What is it about viewing the young of our species that seems to inspire such sentimentality in older generations?
Is it the un-shuttered vitality of youth?
The urgent need for things to speed up?
At what point do we trade those attributes for more, shall we say, sedated qualities?
Varicose veins, while visual evidence that blood continues to travel through our body, can hardly be considered desirable on a ‘signs of life’ list.
One would hardly ask for liver spots to signal that our organs are still functioning. I might prefer an e-mail for instance…
All systems are currently in working order.
Please accept our thanks for your continued dedication to our exercise requirement.
We will be considering your request to drop our weight another pound as per our previous discussion.
And yet, in an odd sort of way, the old and the young each seem to have lessons to teach the other about life.
The old, with so much life to reflect on.
The young, with so much life to look forward to.
The young, so happy to climb higher and higher.
The old, so happy if they can just keep both feet on the ground.
The young, so fresh from the infinity from which they were born.
The old, so ripe for the eternity to which they will return.
The young, feeling life is an eternity.
The old, feeling eternity is life.
This is a story about age and vitality and traveling and speed... I'll just let you read it.
When my brother was two and a half, I took him to a local historical museum for an afternoon. We were home-schooling at the time and there was a presentation of some sort that day. Besides a smattering of other homeschool families, the general audience was comprised of local retirees and elderly folk.

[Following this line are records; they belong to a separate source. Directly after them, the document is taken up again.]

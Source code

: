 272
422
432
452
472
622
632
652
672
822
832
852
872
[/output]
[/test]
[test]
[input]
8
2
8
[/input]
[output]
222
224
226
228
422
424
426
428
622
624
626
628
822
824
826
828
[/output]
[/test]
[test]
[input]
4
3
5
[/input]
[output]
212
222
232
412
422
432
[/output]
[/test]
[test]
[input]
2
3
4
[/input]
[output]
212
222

We meandered around the displays, set up amongst the hundred year-old buildings and antiquated farm equipment. I was caught up in the facts and interesting objects, while my brother took up a more age-appropriate occupation… Popping the heads off dandelions and getting in the way of passersby.
One elderly man on an electric scooter seemed to take special interest in my brother. Landon was sitting on the sidewalk grabbing the heinous yellow flowers in his chubby fists and chanting a silly verse in a sing-song voice. I don’t remember who had taught it to him but I seem to recall it had something to do with a baby’s head popping off. *Pop* Off came the flower’s head. *Pop*
The man watched in amusement as this went on a while. I can only imagine his hearing was bad enough that the ridiculousness of the words escaped his notice. Either that or he had a good sense of humor.
Shortly, he nudged his scooter a bit closer and engaged my brother in conversation. What there was to be had. Landon was a mere toddler after all. But despite the lack of Aristotle-esque wit and debate, the man listened intently as my brother rattled on about what-ever was in his little, airy blond head at that moment.
*pop* Who knows, maybe he was telling tales on the one who taught him the stupid rhyme. Not that I would know who he was referring to, of course. *pop*
After establishing their agreement on whatever point my brother was making, they settled into the comfortable sort of camaraderie that often seems to fall on the very old and the very young. The elder of the pair asked if he might be allowed to let my brother “drive” his scooter. I saw no reason to refuse and watched as Landon was hoisted onto the man’s cushiony lap.
The old man patiently showed the toddler just how to operate the lever to control the scooter’s motion. My brother was an avid pupil, I assure you.
I may have neglected to mention that at this time there was a elevated sidewalk being built to connect a couple of the museum’s buildings. The work had not been finished before the occasion or our story would have a much less dramatic ending.
As the elderly gentlemen sat back in his seat and relinquished his controll of the scooter, my brother took his chance. Without the slightest hesitation he used his tiny thumb, made more agile by all that dandelion-popping, to shove the throttle as far forward as it would go. The scooter lurched forward and picked up speed.
The poor man could do nothing but make a desperate grab for the arm rests and hang-on for dear life, they were headed right up the unfinished path. Since it was quite obvious that there was a sudden end to the walk-way no-one had seen fit to put up any sort of barrier. It was a perfect ramp.
My brother was in his element. Over the edge they went. I can see it now. Orange flag fluttering behind the scooter, competing with the old man’s comb-over for the ‘most-exuberant’ title. One gaping mouth. One turned up in a joyous grin. I kid you not when I say my baby brother 'caught air' on an old man’s electric scooter!
*Thump* they hit the grass. None the worse for wear, thank goodness. The man sat gasping a moment before carefully setting my brother on the ground.
“Well, I say, you are quite the driver!”
“Yea, I like dat ting. We do dat adin, Tay?”
“Uh-- we’ll see., Uh-- not today. You be a good boy and mind your sister, alright?”
And so it goes.
One adventure at a time.
One encounter after another.
Lesson by lesson.
We learn from one another.
We benifit from our time together.
We come away the wiser for it.
No matter how old we are,
It's a good practice to be sure of who is at the wheel.
And no matter how young we are,
A tacky song is better than no song at all...
Oh, and tattling on your faithful music-teacher can lead to a fast ride and a sharp-drop.
Do you think the gentleman and the toddler learned their lesson?
I am inclined to think maybe it was a case of too old to remember and too young to remember, respectively.